**DATASET EXTRACT**
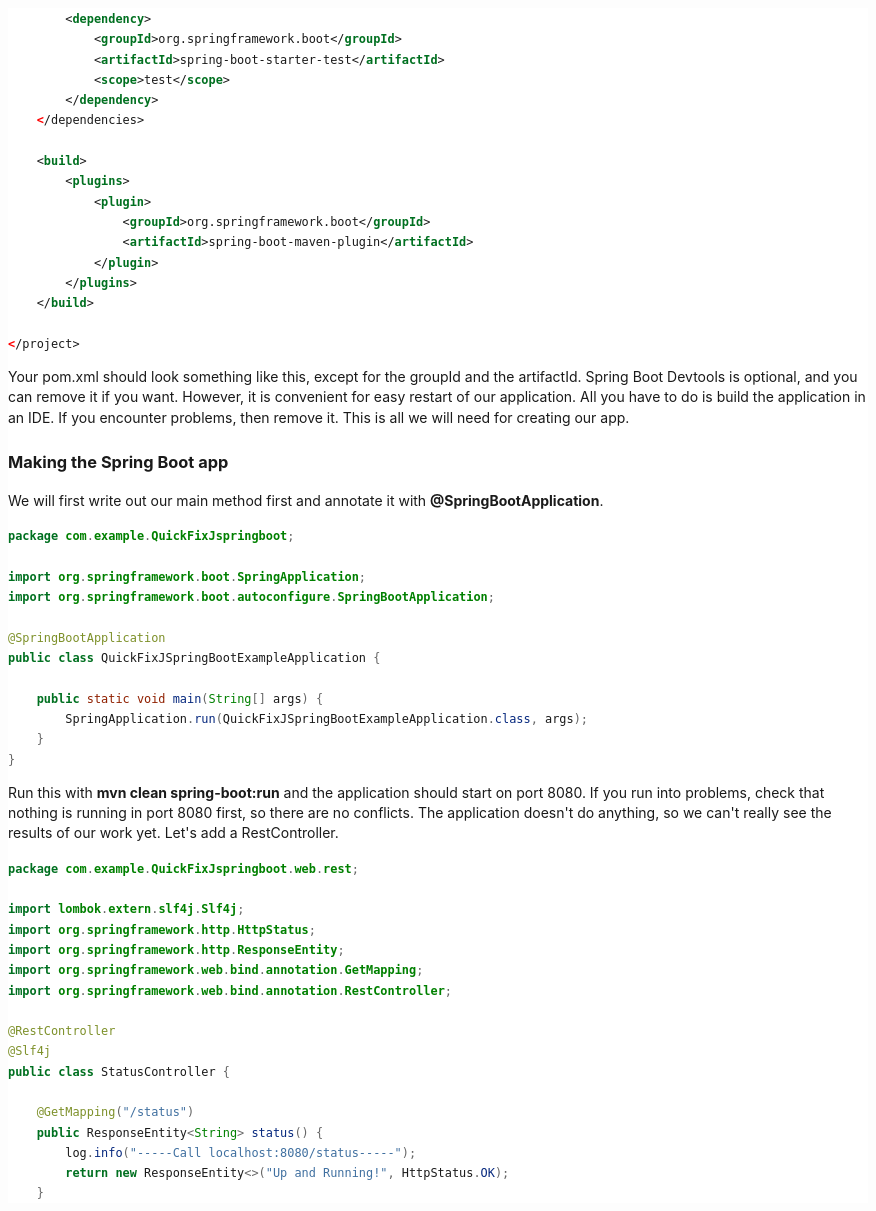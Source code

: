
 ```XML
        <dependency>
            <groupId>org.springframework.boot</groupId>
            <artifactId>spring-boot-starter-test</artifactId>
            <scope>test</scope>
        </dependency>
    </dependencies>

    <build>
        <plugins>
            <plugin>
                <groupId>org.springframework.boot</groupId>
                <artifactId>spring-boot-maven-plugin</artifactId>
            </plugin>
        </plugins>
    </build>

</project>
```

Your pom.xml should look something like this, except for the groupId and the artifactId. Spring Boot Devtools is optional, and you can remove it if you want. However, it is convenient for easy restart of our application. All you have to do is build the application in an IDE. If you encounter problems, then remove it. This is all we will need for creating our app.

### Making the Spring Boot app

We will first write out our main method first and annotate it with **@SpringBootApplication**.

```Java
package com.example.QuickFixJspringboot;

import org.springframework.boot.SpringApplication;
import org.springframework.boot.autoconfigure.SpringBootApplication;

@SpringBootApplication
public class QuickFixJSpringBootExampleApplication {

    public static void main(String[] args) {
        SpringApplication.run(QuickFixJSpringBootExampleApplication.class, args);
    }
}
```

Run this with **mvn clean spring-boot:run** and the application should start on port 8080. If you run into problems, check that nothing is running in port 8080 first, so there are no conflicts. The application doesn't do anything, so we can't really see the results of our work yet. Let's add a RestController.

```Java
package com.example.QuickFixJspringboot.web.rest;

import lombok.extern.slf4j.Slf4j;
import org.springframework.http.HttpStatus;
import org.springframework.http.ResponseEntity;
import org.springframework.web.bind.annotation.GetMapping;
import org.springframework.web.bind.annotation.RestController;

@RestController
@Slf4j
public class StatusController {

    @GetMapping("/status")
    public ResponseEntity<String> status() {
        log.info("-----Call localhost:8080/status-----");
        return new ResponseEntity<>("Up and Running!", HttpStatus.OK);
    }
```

---

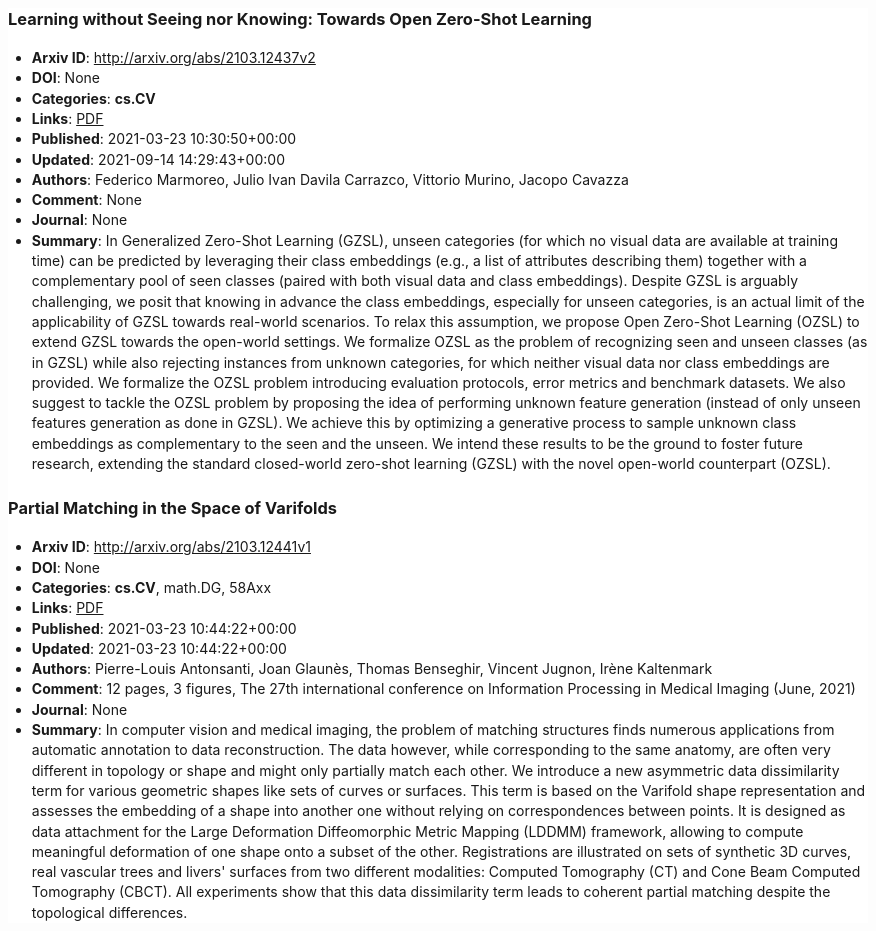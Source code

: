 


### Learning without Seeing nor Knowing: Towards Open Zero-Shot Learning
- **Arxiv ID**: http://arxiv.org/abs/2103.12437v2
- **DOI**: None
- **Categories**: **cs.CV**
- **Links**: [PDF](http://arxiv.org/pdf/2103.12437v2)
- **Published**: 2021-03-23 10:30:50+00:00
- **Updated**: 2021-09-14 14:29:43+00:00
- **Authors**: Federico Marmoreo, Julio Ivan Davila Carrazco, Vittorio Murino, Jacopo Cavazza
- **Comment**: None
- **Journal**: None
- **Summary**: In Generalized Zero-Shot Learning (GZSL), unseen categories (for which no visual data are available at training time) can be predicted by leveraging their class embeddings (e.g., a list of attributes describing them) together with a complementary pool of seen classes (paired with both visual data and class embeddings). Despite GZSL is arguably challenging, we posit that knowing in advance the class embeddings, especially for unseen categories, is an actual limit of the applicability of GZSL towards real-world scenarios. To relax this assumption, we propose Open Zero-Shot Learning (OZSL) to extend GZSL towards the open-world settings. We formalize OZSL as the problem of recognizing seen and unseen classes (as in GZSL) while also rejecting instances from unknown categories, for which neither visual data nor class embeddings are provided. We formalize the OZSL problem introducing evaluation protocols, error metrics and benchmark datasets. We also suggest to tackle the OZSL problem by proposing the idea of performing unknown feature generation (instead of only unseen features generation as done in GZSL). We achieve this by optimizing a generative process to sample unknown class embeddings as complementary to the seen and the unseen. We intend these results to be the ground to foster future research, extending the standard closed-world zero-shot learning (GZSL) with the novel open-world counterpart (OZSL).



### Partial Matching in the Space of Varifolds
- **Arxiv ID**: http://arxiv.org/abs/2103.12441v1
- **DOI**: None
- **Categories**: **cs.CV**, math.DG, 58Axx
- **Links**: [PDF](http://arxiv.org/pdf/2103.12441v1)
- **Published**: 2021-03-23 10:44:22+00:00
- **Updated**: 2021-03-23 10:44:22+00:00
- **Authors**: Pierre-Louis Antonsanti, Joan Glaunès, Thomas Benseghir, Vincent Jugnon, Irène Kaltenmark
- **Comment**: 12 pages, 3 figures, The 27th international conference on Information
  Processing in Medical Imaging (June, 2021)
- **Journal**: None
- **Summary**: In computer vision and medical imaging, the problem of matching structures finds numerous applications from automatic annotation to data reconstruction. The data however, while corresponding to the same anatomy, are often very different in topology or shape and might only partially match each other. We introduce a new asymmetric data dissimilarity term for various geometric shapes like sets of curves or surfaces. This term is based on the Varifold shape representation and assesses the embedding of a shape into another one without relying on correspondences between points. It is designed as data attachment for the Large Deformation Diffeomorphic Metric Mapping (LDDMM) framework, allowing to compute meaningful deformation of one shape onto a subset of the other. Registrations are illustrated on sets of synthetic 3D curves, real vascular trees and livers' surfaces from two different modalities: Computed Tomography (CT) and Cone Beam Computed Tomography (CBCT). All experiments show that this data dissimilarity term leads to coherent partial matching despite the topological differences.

**WHAT NEEDS TO BE DONE**
Your answer should consist of the lines from the line with "- **Arxiv ID**: http://arxiv.org/abs/2103.12441v1" to the line with "- **Updated**: 2021-03-23 10:44:22+00:00" above, repeated exactly, both ends included.

**EXERCISE RESPONSE**
- **Arxiv ID**: http://arxiv.org/abs/2103.12441v1
- **DOI**: None
- **Categories**: **cs.CV**, math.DG, 58Axx
- **Links**: [PDF](http://arxiv.org/pdf/2103.12441v1)
- **Published**: 2021-03-23 10:44:22+00:00
- **Updated**: 2021-03-23 10:44:22+00:00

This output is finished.